# Hi, New to all of this on Haunt Forum



## sbscrappy (Apr 25, 2010)

Hello everyone, Just signed on here and its really neat. Hope to post pics soon of our haunt. We've been doing it for many years and it gets bigger and better each year. Featured in several newspapers and we have a huge following. Trying to come up with a theme for this year but it gets harder each year to come up with something creative. Happy Haunting everyone!


----------



## Goblin (Jun 3, 2009)




----------



## Howlinmadjack (Jul 20, 2009)

Welcome to the forum Sbscrappy!!!


----------



## Evil Queen (Mar 8, 2008)




----------



## hedg12 (Jul 6, 2008)

Hi and welcome! Can't wait to see your pics.


----------



## DarkLore (Jan 25, 2009)

Welcome to the forum.


----------



## morbidmike (Sep 11, 2009)

welcome and have a great time


----------



## SPOOKY J (Nov 20, 2009)

Hello and Welcome!
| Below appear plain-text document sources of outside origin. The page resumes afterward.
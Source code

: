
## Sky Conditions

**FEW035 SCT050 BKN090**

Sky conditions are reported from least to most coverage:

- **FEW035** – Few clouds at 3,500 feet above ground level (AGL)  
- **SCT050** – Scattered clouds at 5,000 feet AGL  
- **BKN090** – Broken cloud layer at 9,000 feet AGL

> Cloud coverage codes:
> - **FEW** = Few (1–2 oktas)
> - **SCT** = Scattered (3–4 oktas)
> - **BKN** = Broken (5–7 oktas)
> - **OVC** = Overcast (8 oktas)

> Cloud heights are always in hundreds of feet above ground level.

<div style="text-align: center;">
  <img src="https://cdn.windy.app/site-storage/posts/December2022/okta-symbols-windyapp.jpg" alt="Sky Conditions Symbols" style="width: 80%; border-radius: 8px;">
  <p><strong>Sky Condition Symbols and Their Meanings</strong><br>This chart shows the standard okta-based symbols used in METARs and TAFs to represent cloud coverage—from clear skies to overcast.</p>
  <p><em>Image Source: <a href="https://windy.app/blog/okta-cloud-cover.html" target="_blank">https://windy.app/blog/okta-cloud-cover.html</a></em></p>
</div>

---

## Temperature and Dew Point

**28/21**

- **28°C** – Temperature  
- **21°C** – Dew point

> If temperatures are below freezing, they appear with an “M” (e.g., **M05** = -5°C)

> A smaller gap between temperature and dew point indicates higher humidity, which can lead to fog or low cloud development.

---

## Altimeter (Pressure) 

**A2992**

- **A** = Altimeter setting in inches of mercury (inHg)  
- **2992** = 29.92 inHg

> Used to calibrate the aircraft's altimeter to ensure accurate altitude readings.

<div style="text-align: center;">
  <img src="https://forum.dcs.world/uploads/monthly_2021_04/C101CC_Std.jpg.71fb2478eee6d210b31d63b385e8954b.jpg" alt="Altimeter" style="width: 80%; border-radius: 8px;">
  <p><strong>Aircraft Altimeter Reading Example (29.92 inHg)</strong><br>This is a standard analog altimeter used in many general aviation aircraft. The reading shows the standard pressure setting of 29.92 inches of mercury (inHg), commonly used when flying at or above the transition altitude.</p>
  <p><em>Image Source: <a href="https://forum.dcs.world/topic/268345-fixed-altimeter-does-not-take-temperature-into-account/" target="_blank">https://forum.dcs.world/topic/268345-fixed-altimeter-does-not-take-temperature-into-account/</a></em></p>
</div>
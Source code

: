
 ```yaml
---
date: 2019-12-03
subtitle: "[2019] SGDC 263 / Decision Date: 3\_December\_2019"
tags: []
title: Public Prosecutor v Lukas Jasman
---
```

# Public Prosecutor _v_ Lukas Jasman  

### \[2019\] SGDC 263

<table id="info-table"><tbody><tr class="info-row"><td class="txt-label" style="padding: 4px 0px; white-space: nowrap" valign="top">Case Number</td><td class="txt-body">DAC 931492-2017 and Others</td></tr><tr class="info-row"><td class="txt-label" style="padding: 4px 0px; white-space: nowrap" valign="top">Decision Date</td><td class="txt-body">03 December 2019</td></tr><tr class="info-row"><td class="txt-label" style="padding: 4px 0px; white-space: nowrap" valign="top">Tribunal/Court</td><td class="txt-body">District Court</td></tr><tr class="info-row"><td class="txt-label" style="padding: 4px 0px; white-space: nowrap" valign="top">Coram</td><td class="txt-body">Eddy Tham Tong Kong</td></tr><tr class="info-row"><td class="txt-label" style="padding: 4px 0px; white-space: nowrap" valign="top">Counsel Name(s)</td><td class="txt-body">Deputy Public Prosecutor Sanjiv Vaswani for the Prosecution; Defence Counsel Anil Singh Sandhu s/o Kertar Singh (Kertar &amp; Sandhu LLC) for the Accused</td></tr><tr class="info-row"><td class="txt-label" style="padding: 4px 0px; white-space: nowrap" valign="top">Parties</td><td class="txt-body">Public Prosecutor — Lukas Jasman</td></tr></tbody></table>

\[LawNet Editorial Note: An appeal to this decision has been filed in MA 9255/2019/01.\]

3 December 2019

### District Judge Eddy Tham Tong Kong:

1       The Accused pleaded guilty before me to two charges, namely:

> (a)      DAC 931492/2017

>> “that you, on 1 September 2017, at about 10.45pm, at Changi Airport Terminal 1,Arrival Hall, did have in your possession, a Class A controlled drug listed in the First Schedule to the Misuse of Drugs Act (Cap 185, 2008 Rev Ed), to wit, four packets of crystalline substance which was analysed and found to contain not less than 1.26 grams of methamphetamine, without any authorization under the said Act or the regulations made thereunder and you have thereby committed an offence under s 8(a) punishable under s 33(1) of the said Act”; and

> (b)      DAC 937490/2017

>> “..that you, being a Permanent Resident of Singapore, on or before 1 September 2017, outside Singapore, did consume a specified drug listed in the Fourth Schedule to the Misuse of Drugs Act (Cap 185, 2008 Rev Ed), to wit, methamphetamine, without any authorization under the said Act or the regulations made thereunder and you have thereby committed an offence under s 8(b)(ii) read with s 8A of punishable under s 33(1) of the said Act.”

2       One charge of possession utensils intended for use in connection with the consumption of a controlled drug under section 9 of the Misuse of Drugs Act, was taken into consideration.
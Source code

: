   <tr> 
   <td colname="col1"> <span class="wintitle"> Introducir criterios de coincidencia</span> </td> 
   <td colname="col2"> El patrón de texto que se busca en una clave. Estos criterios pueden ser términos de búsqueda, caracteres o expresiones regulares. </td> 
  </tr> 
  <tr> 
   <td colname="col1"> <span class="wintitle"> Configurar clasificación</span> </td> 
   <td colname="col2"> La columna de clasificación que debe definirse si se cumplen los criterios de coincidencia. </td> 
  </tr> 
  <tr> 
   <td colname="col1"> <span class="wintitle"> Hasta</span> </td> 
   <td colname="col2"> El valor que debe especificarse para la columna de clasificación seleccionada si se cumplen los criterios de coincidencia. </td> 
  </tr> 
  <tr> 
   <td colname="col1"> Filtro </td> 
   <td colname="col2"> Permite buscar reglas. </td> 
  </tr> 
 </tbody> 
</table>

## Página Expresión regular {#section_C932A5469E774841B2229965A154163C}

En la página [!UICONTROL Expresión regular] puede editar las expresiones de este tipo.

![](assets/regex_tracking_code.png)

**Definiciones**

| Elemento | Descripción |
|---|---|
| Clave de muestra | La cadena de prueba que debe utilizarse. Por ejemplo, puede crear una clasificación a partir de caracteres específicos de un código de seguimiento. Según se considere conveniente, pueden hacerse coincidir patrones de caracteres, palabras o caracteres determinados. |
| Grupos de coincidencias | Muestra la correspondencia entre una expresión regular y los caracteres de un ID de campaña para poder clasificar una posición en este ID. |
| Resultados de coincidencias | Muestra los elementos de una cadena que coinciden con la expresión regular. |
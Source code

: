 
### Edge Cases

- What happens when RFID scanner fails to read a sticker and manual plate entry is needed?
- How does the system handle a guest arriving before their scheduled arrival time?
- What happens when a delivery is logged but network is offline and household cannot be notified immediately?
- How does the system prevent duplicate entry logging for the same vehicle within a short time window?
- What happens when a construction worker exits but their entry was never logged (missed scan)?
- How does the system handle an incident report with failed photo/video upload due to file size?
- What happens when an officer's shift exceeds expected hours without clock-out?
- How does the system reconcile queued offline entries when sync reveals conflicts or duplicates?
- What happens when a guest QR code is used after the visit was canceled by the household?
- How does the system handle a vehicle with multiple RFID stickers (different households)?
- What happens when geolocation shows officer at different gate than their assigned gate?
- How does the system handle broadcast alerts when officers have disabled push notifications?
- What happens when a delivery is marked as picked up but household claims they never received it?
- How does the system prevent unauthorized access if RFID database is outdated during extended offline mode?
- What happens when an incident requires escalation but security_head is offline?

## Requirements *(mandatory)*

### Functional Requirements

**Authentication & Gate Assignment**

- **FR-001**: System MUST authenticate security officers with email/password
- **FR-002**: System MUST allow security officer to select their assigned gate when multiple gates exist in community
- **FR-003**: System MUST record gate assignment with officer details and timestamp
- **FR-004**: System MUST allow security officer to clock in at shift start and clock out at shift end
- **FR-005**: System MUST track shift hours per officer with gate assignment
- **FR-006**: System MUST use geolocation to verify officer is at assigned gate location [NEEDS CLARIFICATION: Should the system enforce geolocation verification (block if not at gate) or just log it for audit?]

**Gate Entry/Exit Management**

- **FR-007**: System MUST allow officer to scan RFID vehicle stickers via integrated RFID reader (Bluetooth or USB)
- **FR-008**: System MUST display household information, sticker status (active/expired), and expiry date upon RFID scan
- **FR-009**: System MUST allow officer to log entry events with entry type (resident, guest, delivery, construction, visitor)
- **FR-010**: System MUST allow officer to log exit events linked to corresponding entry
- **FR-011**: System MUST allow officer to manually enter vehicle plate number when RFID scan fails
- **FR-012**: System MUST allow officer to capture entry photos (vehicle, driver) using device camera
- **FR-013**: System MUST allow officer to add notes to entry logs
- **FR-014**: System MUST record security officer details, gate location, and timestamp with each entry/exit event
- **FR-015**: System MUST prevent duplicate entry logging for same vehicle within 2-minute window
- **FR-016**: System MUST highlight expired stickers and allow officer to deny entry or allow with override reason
If you need inspiration, you've come to the right place!


----------



## Spooky1 (Aug 25, 2008)

Welcome to the forum, SB. I'm sure you'll find lots of ideas here.


----------



## HAUNTEDBARN (Apr 20, 2010)

Hi and welcome to the forum


----------



## papabear (Nov 30, 2009)

I've just found the Haunt Forum, too. You'll find very creative and helpful people here. Welcome.


----------



## Frighteners Entertainment (Jan 24, 2006)

Welcome welcome!


----------



## STOLLOWEEN (Apr 13, 2008)

Welcome, looking forward to pictures.


----------



## fick209 (Aug 31, 2009)

Welcome to the forum, you should have no problem finding ideas to change up your theme here.


----------



## sharpobject (May 7, 2008)

Hi and welcome !!!


----------



## nixie (Sep 17, 2008)

Hello and welcome!


----------



## Creep Cringle (Jun 23, 2009)

Hello! Welcome, can't wait to share!!!


----------



## ScreamingScarecrow (Oct 1, 2008)

can't wait to see our pics!

ScreamingScarecrow Screams&#8230;


----------



## Dark Angel 27 (Sep 11, 2008)

Greetings and welcome to the forum. can't wait to see pics of your haunt!



sbscrappy said:


> Trying to come up with a theme for this year but it gets harder each year to come up with something creative. Happy Haunting everyone!


why not try and expand on the themes you already have! Awesome props can always be made better. You should get a lot of inspiration here!


----------



## Vlad (Aug 2, 2005)

Welcome aboard


----------



## Death's Door (Mar 22, 2006)

Hello and welcome to the forum!!!!


----------